SOURCE MATERIAL: Begin

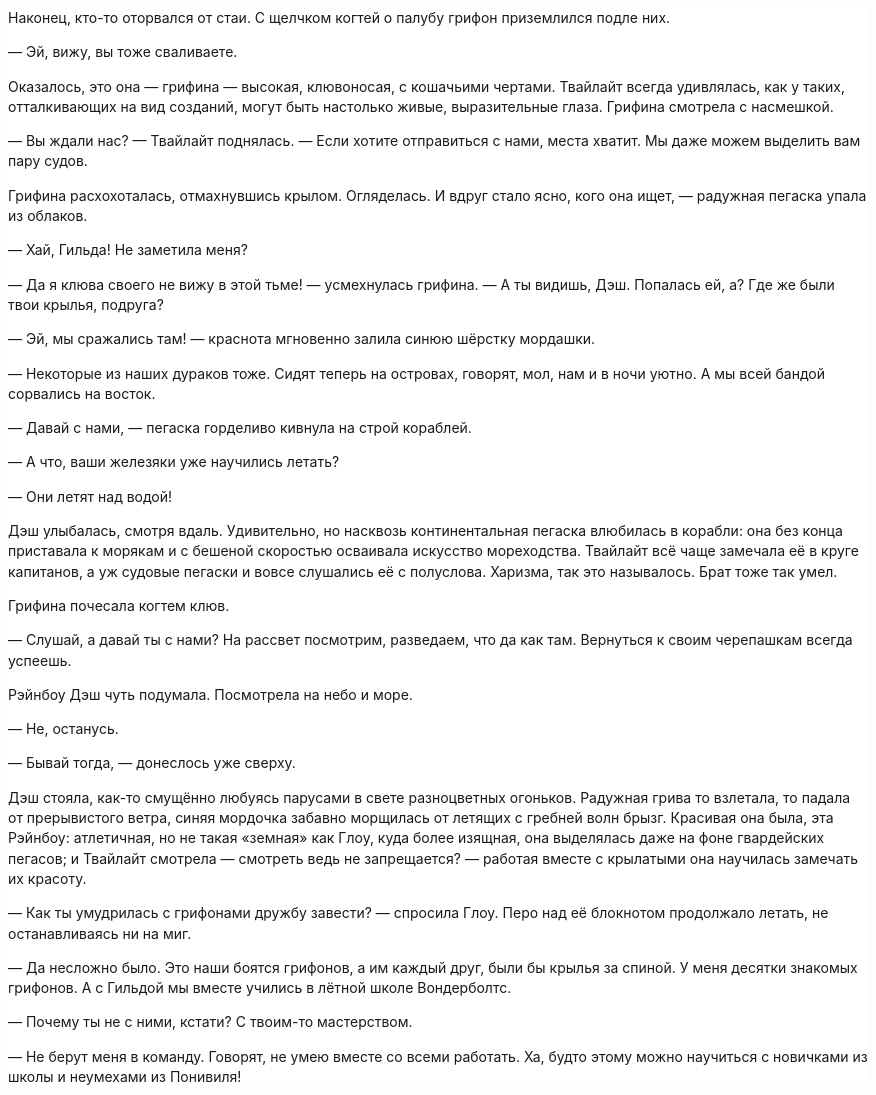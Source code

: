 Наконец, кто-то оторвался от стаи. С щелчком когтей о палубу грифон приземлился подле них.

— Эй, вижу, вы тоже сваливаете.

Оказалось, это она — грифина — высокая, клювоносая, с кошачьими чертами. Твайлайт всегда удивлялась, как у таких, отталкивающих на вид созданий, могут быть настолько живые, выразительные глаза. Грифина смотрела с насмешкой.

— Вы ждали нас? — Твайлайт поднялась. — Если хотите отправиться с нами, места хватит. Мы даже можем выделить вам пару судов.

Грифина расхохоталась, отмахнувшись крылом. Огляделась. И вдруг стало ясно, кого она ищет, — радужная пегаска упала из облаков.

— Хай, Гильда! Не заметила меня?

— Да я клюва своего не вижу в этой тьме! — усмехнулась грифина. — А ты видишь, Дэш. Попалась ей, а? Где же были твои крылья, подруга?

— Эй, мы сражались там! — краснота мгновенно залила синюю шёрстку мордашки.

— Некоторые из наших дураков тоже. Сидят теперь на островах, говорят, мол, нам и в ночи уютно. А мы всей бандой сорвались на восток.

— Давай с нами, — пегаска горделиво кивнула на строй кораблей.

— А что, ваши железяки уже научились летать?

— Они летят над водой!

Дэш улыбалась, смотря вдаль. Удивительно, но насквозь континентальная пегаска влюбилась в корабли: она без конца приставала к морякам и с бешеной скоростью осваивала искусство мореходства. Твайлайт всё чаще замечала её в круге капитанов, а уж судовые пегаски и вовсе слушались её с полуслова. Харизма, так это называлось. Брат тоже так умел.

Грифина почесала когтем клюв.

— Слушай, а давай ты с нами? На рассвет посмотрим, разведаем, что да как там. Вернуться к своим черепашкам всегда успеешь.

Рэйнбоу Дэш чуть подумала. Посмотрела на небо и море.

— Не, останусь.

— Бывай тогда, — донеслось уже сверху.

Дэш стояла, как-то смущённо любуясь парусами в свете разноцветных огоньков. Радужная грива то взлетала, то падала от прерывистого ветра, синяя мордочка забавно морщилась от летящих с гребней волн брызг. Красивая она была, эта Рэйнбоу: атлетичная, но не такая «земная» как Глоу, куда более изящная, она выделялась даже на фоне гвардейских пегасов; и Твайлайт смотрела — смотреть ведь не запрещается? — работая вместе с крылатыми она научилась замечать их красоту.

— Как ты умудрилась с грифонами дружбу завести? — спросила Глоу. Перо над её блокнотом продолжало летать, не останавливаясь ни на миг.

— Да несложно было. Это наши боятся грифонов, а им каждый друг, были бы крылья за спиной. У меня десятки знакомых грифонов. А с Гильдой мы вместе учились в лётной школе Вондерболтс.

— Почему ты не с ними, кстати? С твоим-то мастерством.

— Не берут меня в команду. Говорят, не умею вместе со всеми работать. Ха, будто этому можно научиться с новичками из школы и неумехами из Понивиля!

SOURCE MATERIAL: End
SOURCE MATERIAL: Begin

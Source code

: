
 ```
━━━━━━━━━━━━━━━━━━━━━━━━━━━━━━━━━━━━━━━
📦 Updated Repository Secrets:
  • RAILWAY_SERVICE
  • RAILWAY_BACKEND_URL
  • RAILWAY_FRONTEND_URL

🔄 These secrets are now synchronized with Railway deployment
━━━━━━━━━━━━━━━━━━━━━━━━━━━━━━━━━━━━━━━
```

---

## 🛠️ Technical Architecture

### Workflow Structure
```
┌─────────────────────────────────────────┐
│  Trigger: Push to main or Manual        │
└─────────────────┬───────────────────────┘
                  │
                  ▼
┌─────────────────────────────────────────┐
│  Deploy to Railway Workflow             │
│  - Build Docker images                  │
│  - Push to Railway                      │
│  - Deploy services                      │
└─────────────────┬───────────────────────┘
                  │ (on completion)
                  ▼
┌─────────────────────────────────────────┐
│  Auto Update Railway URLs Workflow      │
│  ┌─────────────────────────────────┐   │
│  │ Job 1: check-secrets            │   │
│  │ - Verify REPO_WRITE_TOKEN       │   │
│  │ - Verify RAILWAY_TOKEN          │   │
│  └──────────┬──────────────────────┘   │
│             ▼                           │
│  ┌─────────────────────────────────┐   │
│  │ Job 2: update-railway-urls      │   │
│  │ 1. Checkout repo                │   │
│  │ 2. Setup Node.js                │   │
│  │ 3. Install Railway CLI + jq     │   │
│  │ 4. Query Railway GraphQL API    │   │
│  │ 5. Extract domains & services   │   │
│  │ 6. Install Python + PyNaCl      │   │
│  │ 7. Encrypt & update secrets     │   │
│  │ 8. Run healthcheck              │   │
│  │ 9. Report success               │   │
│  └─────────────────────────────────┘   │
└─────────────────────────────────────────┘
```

SOURCE MATERIAL: End
SOURCE MATERIAL: Begin

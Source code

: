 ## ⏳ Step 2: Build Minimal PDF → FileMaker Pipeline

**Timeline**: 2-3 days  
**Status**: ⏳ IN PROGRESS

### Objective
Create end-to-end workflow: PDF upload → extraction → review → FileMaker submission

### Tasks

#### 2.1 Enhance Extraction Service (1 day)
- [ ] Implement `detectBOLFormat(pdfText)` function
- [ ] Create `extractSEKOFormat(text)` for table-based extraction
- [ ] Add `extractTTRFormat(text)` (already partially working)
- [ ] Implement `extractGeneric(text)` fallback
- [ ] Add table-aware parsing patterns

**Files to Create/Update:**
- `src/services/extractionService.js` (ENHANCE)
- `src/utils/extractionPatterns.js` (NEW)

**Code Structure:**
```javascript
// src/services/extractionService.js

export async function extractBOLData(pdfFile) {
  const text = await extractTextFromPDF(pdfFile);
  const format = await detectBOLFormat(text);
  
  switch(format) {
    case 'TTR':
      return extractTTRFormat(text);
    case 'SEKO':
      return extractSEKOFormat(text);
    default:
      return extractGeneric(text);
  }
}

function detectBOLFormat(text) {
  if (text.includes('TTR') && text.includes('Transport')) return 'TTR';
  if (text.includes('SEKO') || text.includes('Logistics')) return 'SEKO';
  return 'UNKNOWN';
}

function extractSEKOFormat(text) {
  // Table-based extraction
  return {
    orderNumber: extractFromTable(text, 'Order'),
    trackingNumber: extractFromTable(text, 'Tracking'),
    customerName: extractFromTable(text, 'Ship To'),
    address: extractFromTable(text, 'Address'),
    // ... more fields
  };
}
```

SOURCE MATERIAL: End

◆ **REQUIRED WORK**
Once you have located every line with the word "includes" in the material above, list those lines.

◆ **EXERCISE SOLUTION**
  if (text.includes('TTR') && text.includes('Transport')) return 'TTR';
  if (text.includes('SEKO') || text.includes('Logistics')) return 'SEKO';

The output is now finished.